Originally published on March 29, 2009 and reproduced with minor revisions
Tonight András Schiff performs the first of his final two recitals in his cycle of the complete piano sonatas of Ludwig van Beethoven in which he will play the “monumental” Opus 106 in B-flat major (“Hammerklavier”); but this afternoon at Herbst Theatre the piano trio of Jaime Laredo (violin), Sharon Robinson (cello), and Joseph Kalichstein (piano) prepared the ears with a stimulating reading of the Opus 97 (“Archduke”) trio in B-flat major, which probably counts as the “monument” of the piano trio canon. Completed in 1811, this trio precedes the opening sonata of tonight’s program (Opus 90 in E minor) by about three years and is one of Beethoven’s great adventures in exploring conventional structures prior to departing from them in his final piano sonatas. For my ears the high point of this trio is its theme-and-variations third movement, where Beethoven departs from choosing a simple theme in favor of what I have previously called “a more elaborate structure unto itself, which could then be mined for variations from many diverse perspectives.” The trio thus honors the usual conventions while preparing us for the ground that Beethoven would concentrate on breaking in only a few years.
While the work itself may be monumental, Laredo, Robinson, and Kalichstein avoided placing it on any pedestal. Their approach was affable and accessible. Beethoven was not trying to provoke but to please in this trio. The “revolutionary” insights come only with later reflection; and the musicians knew how to draw us into the most receptive spirit that the music deserved.

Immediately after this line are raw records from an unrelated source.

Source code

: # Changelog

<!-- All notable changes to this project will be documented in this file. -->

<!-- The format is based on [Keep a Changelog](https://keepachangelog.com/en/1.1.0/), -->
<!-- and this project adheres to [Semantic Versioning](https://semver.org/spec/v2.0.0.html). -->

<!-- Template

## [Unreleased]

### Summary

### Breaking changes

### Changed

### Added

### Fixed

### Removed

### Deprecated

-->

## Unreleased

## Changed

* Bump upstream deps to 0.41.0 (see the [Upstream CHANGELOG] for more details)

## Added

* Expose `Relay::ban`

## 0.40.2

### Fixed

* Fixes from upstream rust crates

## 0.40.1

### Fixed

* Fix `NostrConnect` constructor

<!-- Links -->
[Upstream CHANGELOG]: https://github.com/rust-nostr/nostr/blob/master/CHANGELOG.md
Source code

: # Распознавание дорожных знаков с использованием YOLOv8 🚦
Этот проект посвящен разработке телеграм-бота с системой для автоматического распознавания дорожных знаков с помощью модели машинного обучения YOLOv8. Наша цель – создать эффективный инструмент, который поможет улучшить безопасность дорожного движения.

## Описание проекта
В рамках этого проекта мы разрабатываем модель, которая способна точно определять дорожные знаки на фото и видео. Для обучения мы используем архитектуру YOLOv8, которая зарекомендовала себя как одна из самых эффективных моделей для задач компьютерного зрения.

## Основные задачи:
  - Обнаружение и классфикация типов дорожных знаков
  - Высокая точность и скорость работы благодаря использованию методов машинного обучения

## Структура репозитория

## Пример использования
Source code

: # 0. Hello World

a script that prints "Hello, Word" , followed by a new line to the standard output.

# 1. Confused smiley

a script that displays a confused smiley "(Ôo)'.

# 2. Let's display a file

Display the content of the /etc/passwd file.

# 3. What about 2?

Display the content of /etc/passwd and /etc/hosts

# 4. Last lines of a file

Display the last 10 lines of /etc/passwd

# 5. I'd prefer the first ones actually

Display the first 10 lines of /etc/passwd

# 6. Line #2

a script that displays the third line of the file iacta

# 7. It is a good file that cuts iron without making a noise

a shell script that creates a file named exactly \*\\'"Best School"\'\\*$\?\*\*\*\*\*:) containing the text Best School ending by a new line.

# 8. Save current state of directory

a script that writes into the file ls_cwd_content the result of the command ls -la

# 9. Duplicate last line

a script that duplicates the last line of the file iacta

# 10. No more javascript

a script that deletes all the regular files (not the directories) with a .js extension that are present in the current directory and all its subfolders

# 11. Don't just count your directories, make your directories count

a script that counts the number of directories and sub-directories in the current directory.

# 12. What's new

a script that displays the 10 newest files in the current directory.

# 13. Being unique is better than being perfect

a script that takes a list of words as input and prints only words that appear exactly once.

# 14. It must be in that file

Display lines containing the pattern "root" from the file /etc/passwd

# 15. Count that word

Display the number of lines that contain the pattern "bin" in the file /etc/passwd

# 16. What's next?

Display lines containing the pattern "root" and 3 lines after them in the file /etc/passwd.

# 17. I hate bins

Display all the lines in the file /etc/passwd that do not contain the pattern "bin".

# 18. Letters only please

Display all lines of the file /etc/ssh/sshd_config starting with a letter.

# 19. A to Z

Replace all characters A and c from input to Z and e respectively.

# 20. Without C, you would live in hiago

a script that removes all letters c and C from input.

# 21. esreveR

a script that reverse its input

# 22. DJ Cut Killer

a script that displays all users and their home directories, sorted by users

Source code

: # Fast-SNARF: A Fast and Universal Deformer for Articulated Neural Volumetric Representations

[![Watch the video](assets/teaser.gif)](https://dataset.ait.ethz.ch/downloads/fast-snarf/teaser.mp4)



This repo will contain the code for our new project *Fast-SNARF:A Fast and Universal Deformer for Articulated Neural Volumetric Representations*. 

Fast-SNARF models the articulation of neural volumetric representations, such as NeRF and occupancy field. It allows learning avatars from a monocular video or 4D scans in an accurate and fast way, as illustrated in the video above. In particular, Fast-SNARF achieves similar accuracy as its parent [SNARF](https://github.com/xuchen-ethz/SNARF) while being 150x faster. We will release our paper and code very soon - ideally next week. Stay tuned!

They took the same approach with the equally “monumental” second trio in E minor (Opus 67) by Dmitri Shostakovich, even though this work is far more provocative, beginning with the cello introducing the first subject above the normal playing range of the violin and progressing to a final movement based on Jewish folk material, which would have been an extremely daring move to make in 1944 Russia. This trio is remarkable for the way in which Shostakovich compresses his usual orchestral thinking into the capacities for a wide range of sonorities in these three instruments. One can only listen in awe as he turns one trick after another, even setting aside one in the second movement that invokes Beethoven’s thematic material from the sonata canon. The only way this trio can be approached is with firm confidence and conviction; and that is exactly what the performers delivered, giving what may be one of the most memorable works of the twentieth century the best imaginable platform for presentation.

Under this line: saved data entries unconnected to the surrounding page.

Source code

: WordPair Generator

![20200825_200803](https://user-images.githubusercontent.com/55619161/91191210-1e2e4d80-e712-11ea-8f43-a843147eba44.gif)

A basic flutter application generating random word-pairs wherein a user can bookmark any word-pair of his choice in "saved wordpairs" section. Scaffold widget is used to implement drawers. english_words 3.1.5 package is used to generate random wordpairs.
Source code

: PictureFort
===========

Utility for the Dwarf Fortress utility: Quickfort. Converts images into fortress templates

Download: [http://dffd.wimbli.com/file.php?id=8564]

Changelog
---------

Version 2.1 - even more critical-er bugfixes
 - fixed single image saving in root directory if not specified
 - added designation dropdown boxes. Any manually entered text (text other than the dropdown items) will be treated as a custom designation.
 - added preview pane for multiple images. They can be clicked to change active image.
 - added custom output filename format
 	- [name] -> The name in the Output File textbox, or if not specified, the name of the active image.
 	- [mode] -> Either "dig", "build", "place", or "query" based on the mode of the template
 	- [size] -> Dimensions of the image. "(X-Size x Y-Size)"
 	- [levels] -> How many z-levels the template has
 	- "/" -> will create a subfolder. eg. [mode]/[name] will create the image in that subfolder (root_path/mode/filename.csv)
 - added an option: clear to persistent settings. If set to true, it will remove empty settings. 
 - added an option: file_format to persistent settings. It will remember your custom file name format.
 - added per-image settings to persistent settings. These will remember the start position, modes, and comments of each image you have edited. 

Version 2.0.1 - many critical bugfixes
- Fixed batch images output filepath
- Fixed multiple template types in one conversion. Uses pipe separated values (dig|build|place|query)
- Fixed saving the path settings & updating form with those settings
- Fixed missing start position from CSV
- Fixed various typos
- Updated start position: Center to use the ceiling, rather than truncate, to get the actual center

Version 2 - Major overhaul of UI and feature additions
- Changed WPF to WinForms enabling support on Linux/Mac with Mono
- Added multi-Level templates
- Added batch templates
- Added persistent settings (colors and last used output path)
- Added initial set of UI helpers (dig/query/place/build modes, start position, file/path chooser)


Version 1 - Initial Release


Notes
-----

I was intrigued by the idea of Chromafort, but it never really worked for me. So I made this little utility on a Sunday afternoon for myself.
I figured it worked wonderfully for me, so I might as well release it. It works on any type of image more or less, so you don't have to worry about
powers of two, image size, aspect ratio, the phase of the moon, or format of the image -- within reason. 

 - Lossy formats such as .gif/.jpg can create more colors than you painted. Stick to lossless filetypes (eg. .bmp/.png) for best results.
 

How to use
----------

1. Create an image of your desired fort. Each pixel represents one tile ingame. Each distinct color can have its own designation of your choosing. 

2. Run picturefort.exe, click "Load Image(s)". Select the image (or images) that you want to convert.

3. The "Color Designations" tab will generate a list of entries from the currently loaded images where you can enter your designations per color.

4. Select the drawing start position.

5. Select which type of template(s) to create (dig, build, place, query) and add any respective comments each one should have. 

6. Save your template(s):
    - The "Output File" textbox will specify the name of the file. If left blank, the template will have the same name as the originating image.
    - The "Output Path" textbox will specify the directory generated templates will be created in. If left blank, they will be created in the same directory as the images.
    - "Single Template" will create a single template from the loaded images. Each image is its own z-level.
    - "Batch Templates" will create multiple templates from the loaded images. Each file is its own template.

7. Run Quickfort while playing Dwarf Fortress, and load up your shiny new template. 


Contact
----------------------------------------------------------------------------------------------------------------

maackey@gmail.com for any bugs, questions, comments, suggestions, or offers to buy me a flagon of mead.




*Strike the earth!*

This storm was preceded by a rather unique calm to open the program. This was the WoO 39 allegretto movement in B-flat major (the same key as the “Archduke”). This movement was written in 1812 for the nine-year-old Maximiliane Brentano as a model to instruct her in proper composition. In 1820 this same Miss Brentano would be the dedicatee of his Opus 109 E major sonata (which will open the second of the coming Schiff recitals). It is clear that Beethoven had much affection for her, and the performers brought out that affection in the subtleties of what could be mistaken for a rather simple exercise. The result was an overall experience in the compositional scope of two major composers that made for a truly memorable San Francisco afternoon!